**Record excerpts:**

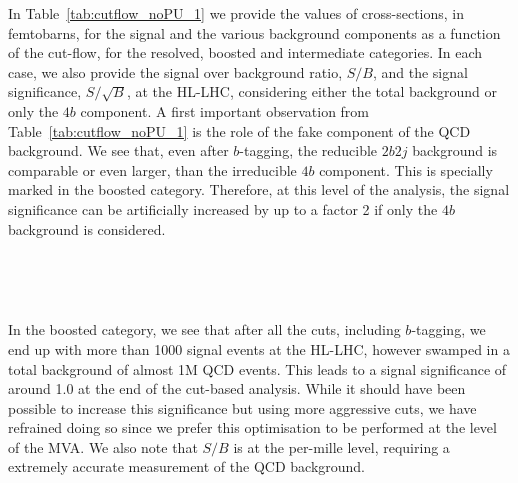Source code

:     In Table~\ref{tab:cutflow_noPU_1} we provide
    the values of cross-sections, in femtobarns,
     for the signal
      and the various background
      components as a function of the
      cut-flow, for the resolved,
      boosted and intermediate
      categories.
       In each case, we also provide the signal over
      background ratio, $S/B$, and the signal
      significance, $S/\sqrt{B}$, at the HL-LHC, considering either
      the total background or only the $4b$ component.
      A first important observation from Table~\ref{tab:cutflow_noPU_1}
      is the role of the fake component of the QCD background.
      We see that, even after $b$-tagging, the reducible $2b2j$ background
      is comparable or even larger, than the irreducible
      $4b$ component.
      This is specially marked in the boosted category.
      Therefore, at this level of the analysis, the signal significance
      can be artificially increased by up to a factor 2 if only the
      $4b$ background is considered.

      
    

\begin{table}[t]
  \centering
  \scriptsize
  
  $\,$ \\
  \vspace{0.5cm}
  
  $\,$ \\
  \vspace{0.5cm}
    
    \caption{\small The cross-sections, in femtobarns,
      for the signal and the various background
      processes at different steps of the
      cut-flow, for the resolved (upper table),
      intermediate (middle table) and boosted
      (lower table) categories, for the analysis
      without PU.
      In each case, we also provide the signal over
      background ratio, $S/B$, and the signal
      significance, $S/\sqrt{B}$, considering either
      the total background or only the $4b$ component.
      The different levels of the cut-flow are summarized
      in Table~\ref{tab:cutflowdetails}.
 \label{tab:cutflow_noPU_1}}
\end{table}



%
In the boosted category, we see that after all the cuts, including $b$-tagging,
we end up with more than 1000 signal events at the HL-LHC, however swamped in a total
background of almost 1M QCD events.
%
This leads to a signal significance of around 1.0 at the end of the
cut-based analysis.
%
While it should have been possible to increase this significance
but using more aggressive cuts, we have refrained doing so
since we prefer this optimisation to be performed at the level of
the MVA.
%
We also note that $S/B$ is at the per-mille level, requiring a extremely accurate
measurement of the QCD background.


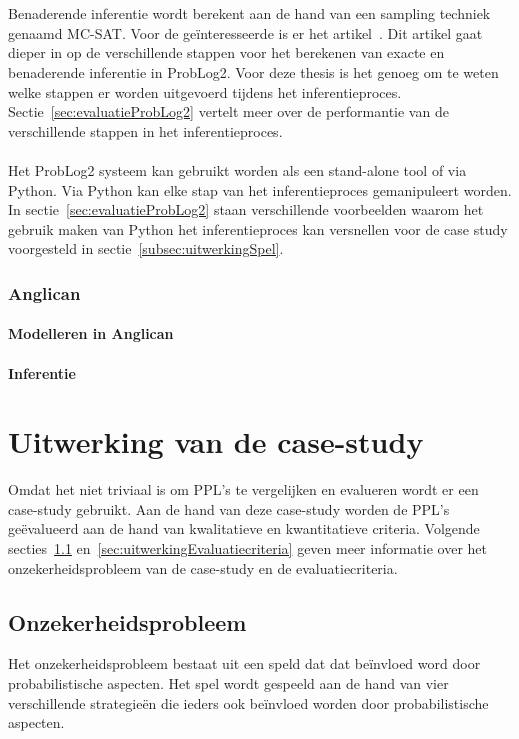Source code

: \documentclass[12pt,a4paper,oneside]{book}
\theoremstyle{definition}
\begin{document}
\\\\
Benaderende inferentie wordt berekent aan de hand van een sampling techniek genaamd MC-SAT. Voor de ge\"{i}nteresseerde is er het artikel~\cite{plpinferencelearningwbf}. Dit artikel gaat dieper in op de verschillende stappen voor het berekenen van exacte en benaderende inferentie in ProbLog2. Voor deze thesis is het genoeg om te weten welke stappen er worden uitgevoerd tijdens het inferentieproces. Sectie~\ref{sec:evaluatieProbLog2} vertelt meer over de performantie van de verschillende stappen in het inferentieproces.
\\\\
Het ProbLog2 systeem kan gebruikt worden als een stand-alone tool of via Python. Via Python kan elke stap van het inferentieproces gemanipuleert worden. In sectie~\ref{sec:evaluatieProbLog2} staan verschillende voorbeelden waarom het gebruik maken van Python het inferentieproces kan versnellen voor de case study voorgesteld in sectie~\ref{subsec:uitwerkingSpel}.
\subsection{Anglican}
\label{sec:Anglican}
\subsubsection{Modelleren in Anglican}
\label{subsubsec:ModellerenInAnglican}
\subsubsection{Inferentie}
\label{subsubsec:InferentieAnglican}


\chapter{Uitwerking van de case-study}
Omdat het niet triviaal is om PPL's te vergelijken en evalueren wordt er een case-study gebruikt. Aan de hand van deze case-study worden de PPL's ge\"{e}valueerd aan de hand van kwalitatieve en kwantitatieve criteria. Volgende secties~\ref{sec:uitwerkingProblem} en~\ref{sec:uitwerkingEvaluatiecriteria} geven meer informatie over het onzekerheidsprobleem van de case-study en de evaluatiecriteria.
\section{Onzekerheidsprobleem}
\label{sec:uitwerkingProblem}
Het onzekerheidsprobleem bestaat uit een speld dat dat be\"{i}nvloed word door probabilistische aspecten. Het spel wordt gespeeld aan de hand van vier verschillende strategie\"{e}n die ieders ook be\"{i}nvloed worden door probabilistische aspecten.
\end{document}
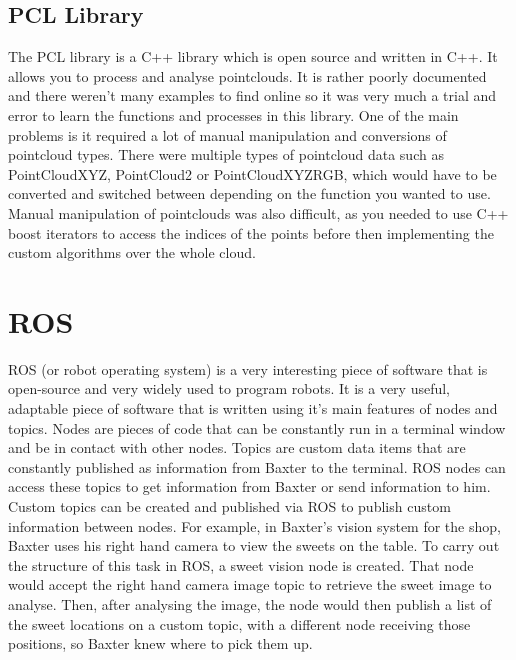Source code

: \subsection{PCL Library}
The PCL library is a C++ library which is open source and written in C++. It allows you to process and analyse pointclouds. It is rather poorly documented and there weren't many examples to find online so it was very much a trial and error to learn the functions and processes in this library. One of the main problems is it required a lot of manual manipulation and conversions of pointcloud types. There were multiple types of pointcloud data such as PointCloudXYZ, PointCloud2 or PointCloudXYZRGB, which would have to be converted and switched between depending on the function you wanted to use. Manual manipulation of pointclouds was also difficult, as you needed to use C++ boost iterators to access the indices of the points before then implementing the custom algorithms over the whole cloud.
\section{ROS}
ROS (or robot operating system) is a very interesting piece of software that is open-source and very widely used to program robots. It is a very useful, adaptable piece of software that is written using it's main features of nodes and topics. Nodes are pieces of code that can be constantly run in a terminal window and be in contact with other nodes. Topics are custom data items that are constantly published as information from Baxter to the terminal. ROS nodes can access these topics to get information from Baxter or send information to him. Custom topics can be created and published via ROS to publish custom information between nodes.
\newline\newline
For example, in Baxter's vision system for the shop, Baxter uses his right hand camera to view the sweets on the table. To carry out the structure of this task in ROS, a sweet vision node is created. That node would accept the right hand camera image topic to retrieve the sweet image to analyse. Then, after analysing the image, the node would then publish a list of the sweet locations on a custom topic, with a different node receiving those positions, so Baxter knew where to pick them up.
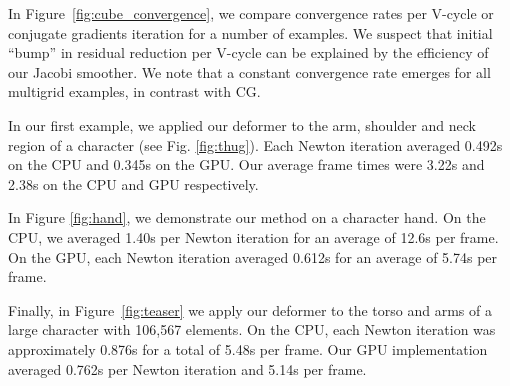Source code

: In Figure~\ref{fig:cube_convergence}, we compare convergence rates per
V-cycle or conjugate gradients iteration for a number of examples.  We
suspect that initial ``bump'' in residual reduction per V-cycle can be
explained by the efficiency of our Jacobi smoother.  We note that a
constant convergence rate emerges for all multigrid examples, in
contrast with CG.

In our first example, we applied our deformer to the arm, shoulder and neck region of a character (see Fig. \ref{fig:thug}). Each Newton iteration averaged 0.492s on the CPU and 0.345s on the GPU.  Our average frame times were 3.22s and 2.38s on the CPU and GPU respectively.

In Figure \ref{fig:hand}, we demonstrate our method on a character hand.  On the CPU, we averaged 1.40s per Newton iteration for an average of 12.6s per frame.  On the GPU, each Newton iteration averaged  0.612s for an average of 5.74s per frame.

Finally, in Figure~\ref{fig:teaser} we apply our deformer to the torso and arms of a large character with 106,567 elements. On the CPU, each Newton iteration was approximately 0.876s for a total of 5.48s per frame.  Our GPU implementation averaged 0.762s per Newton iteration and 5.14s per frame.
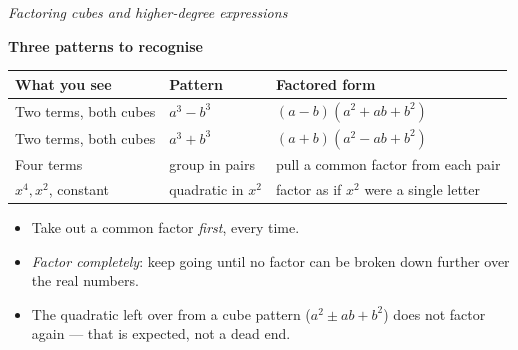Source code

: \documentclass[12pt]{article}
\begin{document}

\begin{center}
{\small\textit{Factoring cubes and higher-degree expressions}}
\end{center}

\vspace{0.15cm}
\noindent\textbf{Three patterns to recognise}

\vspace{0.1cm}
\begin{center}
\begin{tabular}{|l|l|l|}
\hline
\textbf{What you see} & \textbf{Pattern} & \textbf{Factored form} \\ \hline
Two terms, both cubes
  & $a^{3} - b^{3}$
  & $(a - b)(a^{2} + ab + b^{2})$ \\ \hline
Two terms, both cubes
  & $a^{3} + b^{3}$
  & $(a + b)(a^{2} - ab + b^{2})$ \\ \hline
Four terms
  & group in pairs
  & pull a common factor from each pair \\ \hline
$x^{4}, x^{2}$, constant
  & quadratic in $x^{2}$
  & factor as if $x^{2}$ were a single letter \\ \hline
\end{tabular}
\end{center}

\vspace{0.1cm}
\begin{itemize}[leftmargin=0.7cm, itemsep=1pt, topsep=3pt]
  \item Take out a common factor \emph{first}, every time.
  \item \emph{Factor completely}: keep going until no factor can be broken down
    further over the real numbers.
  \item The quadratic left over from a cube pattern
    ($a^{2} \pm ab + b^{2}$) does not factor again --- that is expected, not a
    dead end.
\end{itemize}

\vspace{0.2cm}




\end{document}
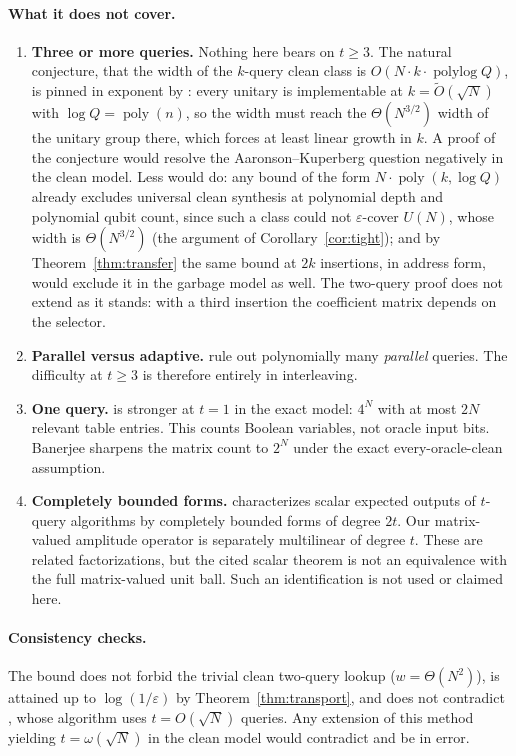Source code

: \documentclass[11pt,a4paper]{article}
\theoremstyle{plain}
\theoremstyle{definition}
\theoremstyle{remark}
\DeclareMathOperator{\polylog}{polylog}
\DeclareMathOperator{\poly}{poly}
\begin{document}
\paragraph{What it does not cover.}
\begin{enumerate}[leftmargin=*]
\item \textbf{Three or more queries.} Nothing here bears on $t\ge3$. The natural conjecture,
that the width of the $k$-query clean class is $O(N\cdot k\cdot\polylog Q)$, is pinned in
exponent by \cite{Ros26}: every unitary is implementable at $k=\tilde O(\sqrt N)$ with
$\log Q=\poly(n)$, so the width must reach the $\Theta(N^{3/2})$ width of the unitary group
there, which forces at least linear growth in $k$. A proof of the conjecture would resolve
the Aaronson--Kuperberg question negatively in the clean model. Less would do: any bound of the form
$N\cdot\poly(k,\log Q)$ already excludes universal clean synthesis at polynomial depth and
polynomial qubit count, since such a class could not $\varepsilon$-cover $U(N)$, whose width
is $\Theta(N^{3/2})$ (the argument of Corollary~\ref{cor:tight}); and by
Theorem~\ref{thm:transfer} the same bound at $2k$ insertions, in address form, would exclude
it in the garbage model as well. The two-query proof does not extend as it stands: with a
third insertion the coefficient matrix depends on the selector.
\item \textbf{Parallel versus adaptive.} \cite{LMW24} rule out polynomially many
\emph{parallel} queries. The difficulty at $t\ge3$ is therefore entirely in interleaving.
\item \textbf{One query.} \cite[Thm~6.7]{AK07} is stronger at $t=1$ in the exact model: $4^N$
with at most $2N$ relevant table entries. This counts Boolean variables, not oracle
input bits. Banerjee \cite{Ban25} sharpens the matrix count to $2^N$ under the
exact every-oracle-clean assumption.
\item \textbf{Completely bounded forms.} \cite[Thm~1.3]{ABP18} characterizes scalar expected
outputs of $t$-query algorithms by completely bounded forms of degree $2t$.
Our matrix-valued amplitude operator is separately multilinear of degree $t$.
These are related factorizations, but the cited scalar theorem is not an equivalence
with the full matrix-valued unit ball. Such an identification is not used or claimed here.
\end{enumerate}

\paragraph{Consistency checks.} The bound does not forbid the trivial clean two-query lookup
($w=\Theta(N^2)$), is attained up to $\log(1/\varepsilon)$ by Theorem~\ref{thm:transport}, and
does not contradict \cite{Ros26}, whose algorithm uses $t=O(\sqrt N)$ queries. Any extension
of this method yielding $t=\omega(\sqrt N)$ in the clean model would contradict \cite{Ros26}
and be in error.
\end{document}
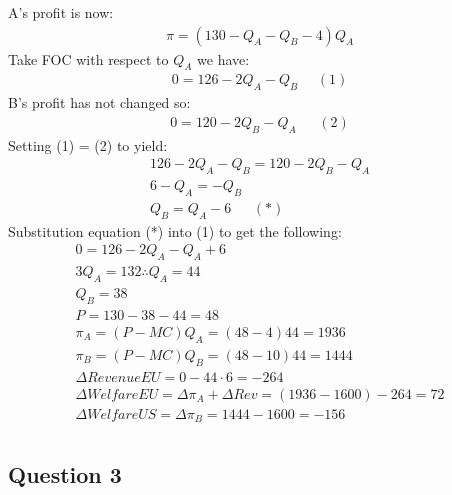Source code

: \documentclass{article}
\begin{document}
A's profit is now:
\begin{gather*}
  \pi = (130 - Q_{A} - Q_{B} - 4) Q_{A}
\end{gather*}
Take FOC with respect to $Q_{A}$ we have:
\begin{gather*}
  0 = 126 - 2Q_{A} - Q_{B} \ \ \ \ \ \ (1)
\end{gather*}
B's profit has not changed so:
\begin{gather*}
  0 = 120 - 2Q_{B} - Q_{A} \ \ \ \  \ \ \ (2)
\end{gather*}
Setting (1) = (2) to yield:
\begin{gather*}
  126 - 2Q_{A} - Q_{B} = 120 - 2 Q_{B}  - Q_{A} \\
  6 - Q_{A} = - Q_{B} \\
  Q_{B} = Q_{A} - 6 \ \ \ \ \ \ \ (*)
\end{gather*}
Substitution equation (*) into (1) to get the following:
\begin{gather*}
  0 = 126 - 2Q_{A} - Q_{A} + 6 \\
  3Q_{A} = 132
  \therefore Q_{A} = 44 \\
  Q_{B} = 38 \\
  P = 130 - 38 - 44 = 48 \\
  \pi_{A} = (P - MC) Q_{A} = (48-4)44 = 1936 \\
  \pi_{B} = (P - MC)Q_{B} = (48-10)44 = 1444 \\
  \Delta Revenue EU = 0 - 44 \cdot 6 = -264 \\
  \Delta WelfareEU = \Delta \pi_{A} + \Delta Rev = (1936 - 1600) - 264 = 72 \\
  \Delta WelfareUS = \Delta \pi_{B} = 1444 - 1600 = -156 \\
\end{gather*}

\vspace{6mm}
\subsection{Question 3}
\end{document}
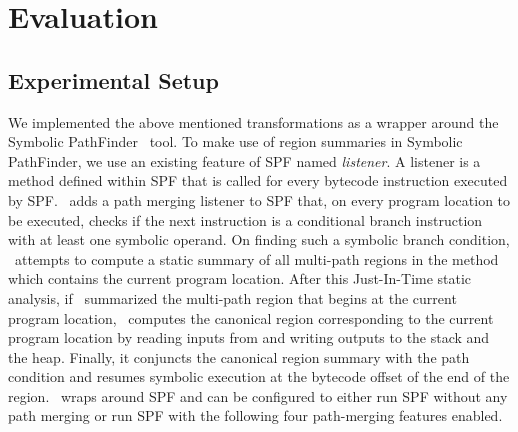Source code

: \section{Evaluation}
\label{sec:results}
\subsection{Experimental Setup}
%
We implemented the above mentioned transformations as a wrapper around the Symbolic PathFinder~\cite{spf} tool.
%
To make use of region summaries in Symbolic PathFinder, we use an existing feature of SPF named \textit{listener}.
%
A listener is a method defined within SPF that is called for every bytecode instruction executed by SPF.
%
\tool\ adds a path merging listener to SPF that, on every program location to be executed, checks if the next
instruction is a conditional branch instruction with at least one symbolic operand.
%
On finding such a symbolic branch condition, \tool\ attempts to compute a static summary of all multi-path
regions in the method which contains the current program location.
%
After this Just-In-Time static analysis, if \tool\ summarized the multi-path region that begins at the current program
location, \tool\ computes the canonical region corresponding to the current program location by reading inputs from
and writing outputs to the stack and the heap.
%
Finally, it conjuncts the canonical region summary with the path condition and resumes symbolic execution at the
bytecode offset of the end of the region.
%
\tool\ wraps around SPF and can be configured to either run SPF without any path merging or run SPF with the
following four path-merging features enabled.

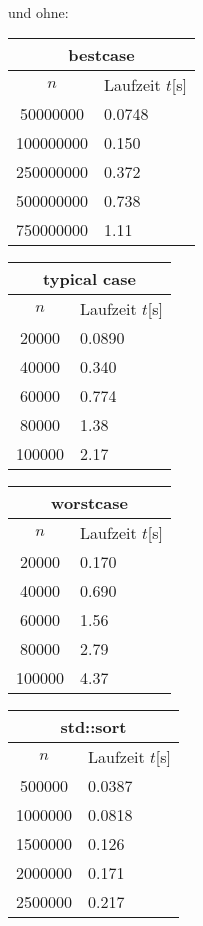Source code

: \\und ohne:\\
\begin{tabularx}{0.24\textwidth}{|c|X|}
\hline
\multicolumn{2}{|c|}{bestcase}\\
\hline
$n$ & Laufzeit $t$[s]\\
\hline
 50000000 & 0.0748 \\
\hline
 100000000 & 0.150 \\
\hline
 250000000 & 0.372 \\
\hline
 500000000 & 0.738 \\
\hline
 750000000 & 1.11 \\
\hline
\end{tabularx}
\begin{tabularx}{0.24\textwidth}{|c|X|}
\hline
\multicolumn{2}{|c|}{typical case}\\
\hline
$n$ & Laufzeit $t$[s]\\
\hline
 20000 & 0.0890 \\
\hline
 40000 & 0.340 \\
\hline
 60000 & 0.774 \\
\hline
 80000 & 1.38 \\
\hline
 100000 & 2.17 \\
\hline
\end{tabularx}
\begin{tabularx}{0.24\textwidth}{|c|X|}
\hline
\multicolumn{2}{|c|}{worstcase}\\
\hline
$n$ & Laufzeit $t$[s]\\
\hline
 20000 & 0.170 \\
\hline
 40000 & 0.690 \\
\hline
 60000 & 1.56 \\
\hline
 80000 & 2.79 \\
\hline
 100000 & 4.37 \\
\hline
\end{tabularx}
\begin{tabularx}{0.24\textwidth}{|c|X|}
\hline
\multicolumn{2}{|c|}{std::sort}\\
\hline
$n$ & Laufzeit $t$[s]\\
\hline
 500000 & 0.0387\\
\hline
 1000000 & 0.0818 \\
\hline
 1500000 & 0.126 \\
\hline
 2000000 & 0.171 \\
\hline
 2500000 & 0.217 \\
\hline
\end{tabularx}

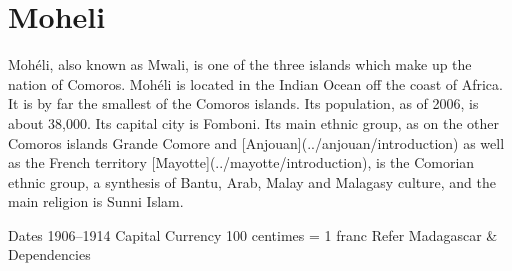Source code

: \chapter{Moheli}

Moh\'eli, also known as Mwali, is one of the three islands which make up the nation of Comoros. Moh\'eli is located in the Indian Ocean off the coast of Africa. It is by far the smallest of the Comoros islands. Its population, as of 2006, is about 38,000. Its capital city is Fomboni. Its main ethnic group, as on the other Comoros islands Grande Comore and [Anjouan](../anjouan/introduction) as well as the French territory [Mayotte](../mayotte/introduction), is the Comorian ethnic group, a synthesis of Bantu, Arab, Malay and Malagasy culture, and the main religion is Sunni Islam.




Dates 
1906--1914
Capital 
Currency 
100 centimes = 1 franc
Refer 
Madagascar \& Dependencies 


                                           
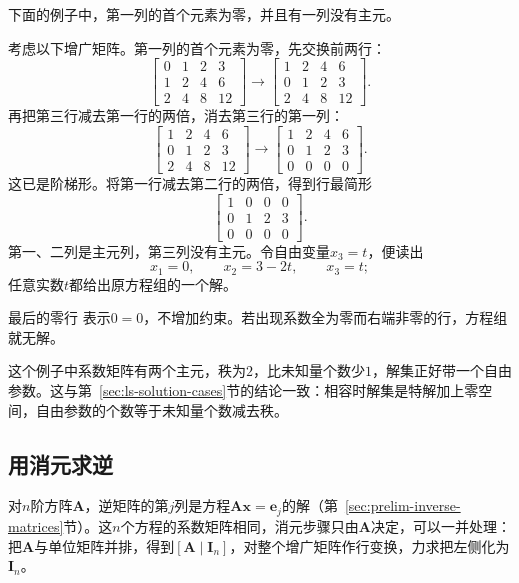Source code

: 下面的例子中，第一列的首个元素为零，并且有一列没有主元。
\begin{example}[换行、消元与自由变量]
\label{ex:ls-elementary-row-reduction}
考虑以下增广矩阵。第一列的首个元素为零，先交换前两行：
\[
 \left[\begin{array}{ccc|c}0&1&2&3\\1&2&4&6\\2&4&8&12\end{array}\right]
 \longrightarrow
 \left[\begin{array}{ccc|c}1&2&4&6\\0&1&2&3\\2&4&8&12\end{array}\right].
\]
再把第三行减去第一行的两倍，消去第三行的第一列：
\[
 \left[\begin{array}{ccc|c}1&2&4&6\\0&1&2&3\\2&4&8&12\end{array}\right]
 \longrightarrow
 \left[\begin{array}{ccc|c}1&2&4&6\\0&1&2&3\\0&0&0&0\end{array}\right].
\]
这已是阶梯形。将第一行减去第二行的两倍，得到行最简形
\[
 \left[\begin{array}{ccc|c}1&0&0&0\\0&1&2&3\\0&0&0&0\end{array}\right].
\]
第一、二列是主元列，第三列没有主元。令自由变量$x_3=t$，便读出
\[
 x_1=0,\qquad x_2=3-2t,\qquad x_3=t ;
\]
任意实数$t$都给出原方程组的一个解。

最后的零行
表示$0=0$，不增加约束。若出现系数全为零而右端非零的行，方程组就无解。
\end{example}

这个例子中系数矩阵有两个主元，秩为$2$，比未知量个数少$1$，解集正好带一个自由参数。这与第~\ref{sec:ls-solution-cases}节的结论一致：相容时解集是特解加上零空间，自由参数的个数等于未知量个数减去秩。

\subsection{用消元求逆}
对$n$阶方阵$\bm A$，逆矩阵的第$j$列是方程$\bm A\bm x=\bm e_j$的解（第~\ref{sec:prelim-inverse-matrices}节）。这$n$个方程的系数矩阵相同，消元步骤只由$\bm A$决定，可以一并处理：把$\bm A$与单位矩阵并排，得到$[\bm A\mid\bm I_n]$，对整个增广矩阵作行变换，力求把左侧化为$\bm I_n$。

**Required work:**
Looking at the records, how many lines include "reduction"? Respond with the number only.

**Result of the task:**
2